**Records from a data collection:**
● ● ●

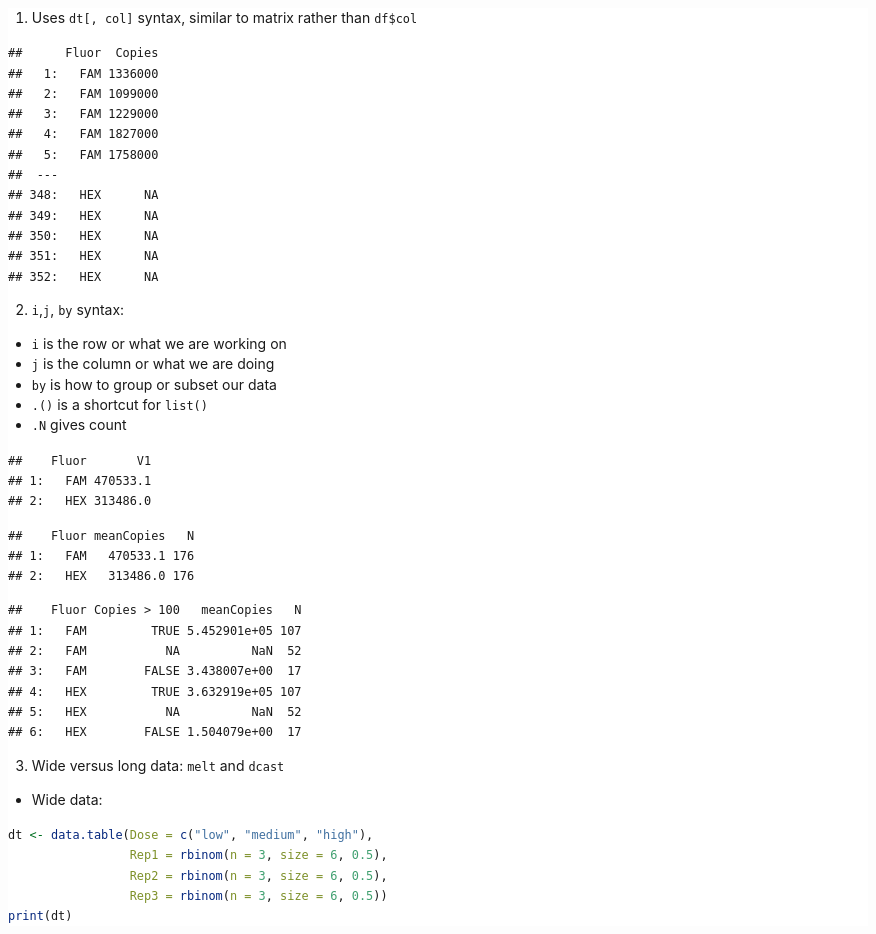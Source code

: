 1. Uses `dt[, col]` syntax, similar to matrix rather than `df$col`


```
##      Fluor  Copies
##   1:   FAM 1336000
##   2:   FAM 1099000
##   3:   FAM 1229000
##   4:   FAM 1827000
##   5:   FAM 1758000
##  ---              
## 348:   HEX      NA
## 349:   HEX      NA
## 350:   HEX      NA
## 351:   HEX      NA
## 352:   HEX      NA
```

2. `i`,`j`, `by` syntax:
  - `i` is the row or what we are working on
  - `j` is the column or what we are doing
  - `by` is how to group or subset our data
  - `.()` is a shortcut for `list()`
  - `.N` gives count



```
##    Fluor       V1
## 1:   FAM 470533.1
## 2:   HEX 313486.0
```

```
##    Fluor meanCopies   N
## 1:   FAM   470533.1 176
## 2:   HEX   313486.0 176
```

```
##    Fluor Copies > 100   meanCopies   N
## 1:   FAM         TRUE 5.452901e+05 107
## 2:   FAM           NA          NaN  52
## 3:   FAM        FALSE 3.438007e+00  17
## 4:   HEX         TRUE 3.632919e+05 107
## 5:   HEX           NA          NaN  52
## 6:   HEX        FALSE 1.504079e+00  17
```


3. Wide versus long data: `melt` and `dcast`
  
  - Wide data:
  

```r
dt <- data.table(Dose = c("low", "medium", "high"), 
                 Rep1 = rbinom(n = 3, size = 6, 0.5),
                 Rep2 = rbinom(n = 3, size = 6, 0.5),
                 Rep3 = rbinom(n = 3, size = 6, 0.5))
print(dt)
```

● ● ●

**What you are asked to do:**
Only lines belong in the copy: transcribe those from the start of the data through the line that contains "subset our data", and skip the pictures.

**Exercise output:**
Source code

: 1. Uses `dt[, col]` syntax, similar to matrix rather than `df$col`


```
##      Fluor  Copies
##   1:   FAM 1336000
##   2:   FAM 1099000
##   3:   FAM 1229000
##   4:   FAM 1827000
##   5:   FAM 1758000
##  ---              
## 348:   HEX      NA
## 349:   HEX      NA
## 350:   HEX      NA
## 351:   HEX      NA
## 352:   HEX      NA
```

2. `i`,`j`, `by` syntax:
  - `i` is the row or what we are working on
  - `j` is the column or what we are doing
  - `by` is how to group or subset our data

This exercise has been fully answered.